Rendered images with source text:
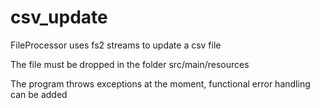# csv_update

FileProcessor uses fs2 streams to update a csv file

The file must be dropped in the folder src/main/resources

The program throws exceptions at the moment, functional error handling can be added

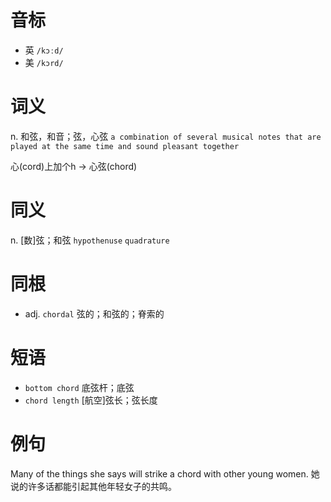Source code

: # 音标

- 英 `/kɔːd/`
- 美 `/kɔrd/`

# 词义

n. 和弦，和音；弦，心弦
`a combination of several musical notes that are played at the same time and sound pleasant together`



心(cord)上加个h → 心弦(chord)

# 同义

n. [数]弦；和弦
`hypothenuse` `quadrature`

# 同根

- adj. `chordal` 弦的；和弦的；脊索的

# 短语

- `bottom chord` 底弦杆；底弦
- `chord length` [航空]弦长；弦长度

# 例句

Many of the things she says will strike a chord with other young women.
她说的许多话都能引起其他年轻女子的共鸣。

** To do **
Tally up the lines above in which "file" occurs. Give the result as a bare number.

** Your response **
2